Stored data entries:
◇ ◇ ◇ ◇
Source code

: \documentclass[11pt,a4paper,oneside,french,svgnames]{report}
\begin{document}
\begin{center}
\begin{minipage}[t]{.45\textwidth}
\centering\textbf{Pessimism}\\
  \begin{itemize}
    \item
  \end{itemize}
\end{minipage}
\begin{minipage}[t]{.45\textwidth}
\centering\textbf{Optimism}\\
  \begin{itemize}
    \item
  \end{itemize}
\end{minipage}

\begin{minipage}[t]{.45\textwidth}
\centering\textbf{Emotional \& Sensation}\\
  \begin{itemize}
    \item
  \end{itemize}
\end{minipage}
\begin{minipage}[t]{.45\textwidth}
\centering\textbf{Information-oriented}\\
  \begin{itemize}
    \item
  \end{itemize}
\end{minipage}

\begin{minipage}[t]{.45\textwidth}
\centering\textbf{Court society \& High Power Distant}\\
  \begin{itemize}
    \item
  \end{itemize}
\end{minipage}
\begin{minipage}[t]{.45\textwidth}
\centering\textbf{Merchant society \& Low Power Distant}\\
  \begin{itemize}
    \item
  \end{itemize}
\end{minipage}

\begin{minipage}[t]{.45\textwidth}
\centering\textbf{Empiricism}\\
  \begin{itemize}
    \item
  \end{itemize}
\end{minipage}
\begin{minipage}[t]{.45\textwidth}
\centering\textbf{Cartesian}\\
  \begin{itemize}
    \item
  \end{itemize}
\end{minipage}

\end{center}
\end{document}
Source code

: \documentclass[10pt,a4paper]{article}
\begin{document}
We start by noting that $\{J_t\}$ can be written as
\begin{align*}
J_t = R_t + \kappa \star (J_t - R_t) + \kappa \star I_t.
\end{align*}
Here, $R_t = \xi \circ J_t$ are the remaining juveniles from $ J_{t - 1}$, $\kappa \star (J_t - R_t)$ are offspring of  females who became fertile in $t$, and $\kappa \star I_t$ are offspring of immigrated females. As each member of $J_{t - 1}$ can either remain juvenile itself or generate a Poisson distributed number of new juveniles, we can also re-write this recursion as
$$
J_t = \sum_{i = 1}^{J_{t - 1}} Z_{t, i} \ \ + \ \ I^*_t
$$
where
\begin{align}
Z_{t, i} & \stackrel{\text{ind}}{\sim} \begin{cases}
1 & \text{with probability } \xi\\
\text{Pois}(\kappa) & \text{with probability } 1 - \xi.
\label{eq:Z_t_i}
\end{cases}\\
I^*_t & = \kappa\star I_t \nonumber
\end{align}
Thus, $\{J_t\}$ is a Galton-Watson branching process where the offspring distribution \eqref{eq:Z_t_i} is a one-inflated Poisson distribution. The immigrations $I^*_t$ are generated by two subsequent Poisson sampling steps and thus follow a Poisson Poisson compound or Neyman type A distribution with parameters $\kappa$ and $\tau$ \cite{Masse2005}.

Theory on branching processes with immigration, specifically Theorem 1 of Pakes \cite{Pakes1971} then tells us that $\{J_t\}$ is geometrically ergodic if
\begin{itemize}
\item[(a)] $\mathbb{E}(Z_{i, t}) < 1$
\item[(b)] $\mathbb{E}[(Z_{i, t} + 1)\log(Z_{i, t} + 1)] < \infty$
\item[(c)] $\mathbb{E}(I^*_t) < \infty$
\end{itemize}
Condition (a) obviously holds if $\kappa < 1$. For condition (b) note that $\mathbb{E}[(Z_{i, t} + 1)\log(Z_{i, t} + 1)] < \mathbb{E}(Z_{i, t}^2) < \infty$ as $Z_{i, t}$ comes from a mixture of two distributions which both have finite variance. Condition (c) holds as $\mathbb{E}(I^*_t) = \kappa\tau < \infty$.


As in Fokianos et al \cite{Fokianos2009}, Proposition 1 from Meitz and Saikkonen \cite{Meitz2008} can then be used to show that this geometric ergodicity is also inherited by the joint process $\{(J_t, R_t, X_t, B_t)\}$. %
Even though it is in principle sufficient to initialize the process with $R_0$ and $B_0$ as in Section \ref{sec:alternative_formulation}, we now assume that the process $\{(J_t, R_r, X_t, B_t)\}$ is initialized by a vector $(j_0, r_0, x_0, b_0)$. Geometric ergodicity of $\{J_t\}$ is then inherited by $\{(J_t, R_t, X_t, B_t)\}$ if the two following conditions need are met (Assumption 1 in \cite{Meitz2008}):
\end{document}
◇ ◇ ◇ ◇
Output each record above exactly, omitting nothing.

● **Reply to the exercise**
Source code

: \documentclass[11pt,a4paper,oneside,french,svgnames]{report}
\begin{document}
\begin{center}
\begin{minipage}[t]{.45\textwidth}
\centering\textbf{Pessimism}\\
  \begin{itemize}
    \item
  \end{itemize}
\end{minipage}
\begin{minipage}[t]{.45\textwidth}
\centering\textbf{Optimism}\\
  \begin{itemize}
    \item
  \end{itemize}
\end{minipage}

\begin{minipage}[t]{.45\textwidth}
\centering\textbf{Emotional \& Sensation}\\
  \begin{itemize}
    \item
  \end{itemize}
\end{minipage}
\begin{minipage}[t]{.45\textwidth}
\centering\textbf{Information-oriented}\\
  \begin{itemize}
    \item
  \end{itemize}
\end{minipage}

\begin{minipage}[t]{.45\textwidth}
\centering\textbf{Court society \& High Power Distant}\\
  \begin{itemize}
    \item
  \end{itemize}
\end{minipage}
\begin{minipage}[t]{.45\textwidth}
\centering\textbf{Merchant society \& Low Power Distant}\\
  \begin{itemize}
    \item
  \end{itemize}
\end{minipage}

\begin{minipage}[t]{.45\textwidth}
\centering\textbf{Empiricism}\\
  \begin{itemize}
    \item
  \end{itemize}
\end{minipage}
\begin{minipage}[t]{.45\textwidth}
\centering\textbf{Cartesian}\\
  \begin{itemize}
    \item
  \end{itemize}
\end{minipage}

\end{center}
\end{document}
Source code

: \documentclass[10pt,a4paper]{article}
\begin{document}
We start by noting that $\{J_t\}$ can be written as
\begin{align*}
J_t = R_t + \kappa \star (J_t - R_t) + \kappa \star I_t.
\end{align*}
Here, $R_t = \xi \circ J_t$ are the remaining juveniles from $ J_{t - 1}$, $\kappa \star (J_t - R_t)$ are offspring of  females who became fertile in $t$, and $\kappa \star I_t$ are offspring of immigrated females. As each member of $J_{t - 1}$ can either remain juvenile itself or generate a Poisson distributed number of new juveniles, we can also re-write this recursion as
$$
J_t = \sum_{i = 1}^{J_{t - 1}} Z_{t, i} \ \ + \ \ I^*_t
$$
where
\begin{align}
Z_{t, i} & \stackrel{\text{ind}}{\sim} \begin{cases}
1 & \text{with probability } \xi\\
\text{Pois}(\kappa) & \text{with probability } 1 - \xi.
\label{eq:Z_t_i}
\end{cases}\\
I^*_t & = \kappa\star I_t \nonumber
\end{align}
Thus, $\{J_t\}$ is a Galton-Watson branching process where the offspring distribution \eqref{eq:Z_t_i} is a one-inflated Poisson distribution. The immigrations $I^*_t$ are generated by two subsequent Poisson sampling steps and thus follow a Poisson Poisson compound or Neyman type A distribution with parameters $\kappa$ and $\tau$ \cite{Masse2005}.

Theory on branching processes with immigration, specifically Theorem 1 of Pakes \cite{Pakes1971} then tells us that $\{J_t\}$ is geometrically ergodic if
\begin{itemize}
\item[(a)] $\mathbb{E}(Z_{i, t}) < 1$
\item[(b)] $\mathbb{E}[(Z_{i, t} + 1)\log(Z_{i, t} + 1)] < \infty$
\item[(c)] $\mathbb{E}(I^*_t) < \infty$
\end{itemize}
Condition (a) obviously holds if $\kappa < 1$. For condition (b) note that $\mathbb{E}[(Z_{i, t} + 1)\log(Z_{i, t} + 1)] < \mathbb{E}(Z_{i, t}^2) < \infty$ as $Z_{i, t}$ comes from a mixture of two distributions which both have finite variance. Condition (c) holds as $\mathbb{E}(I^*_t) = \kappa\tau < \infty$.


As in Fokianos et al \cite{Fokianos2009}, Proposition 1 from Meitz and Saikkonen \cite{Meitz2008} can then be used to show that this geometric ergodicity is also inherited by the joint process $\{(J_t, R_t, X_t, B_t)\}$. %
Even though it is in principle sufficient to initialize the process with $R_0$ and $B_0$ as in Section \ref{sec:alternative_formulation}, we now assume that the process $\{(J_t, R_r, X_t, B_t)\}$ is initialized by a vector $(j_0, r_0, x_0, b_0)$. Geometric ergodicity of $\{J_t\}$ is then inherited by $\{(J_t, R_t, X_t, B_t)\}$ if the two following conditions need are met (Assumption 1 in \cite{Meitz2008}):
\end{document}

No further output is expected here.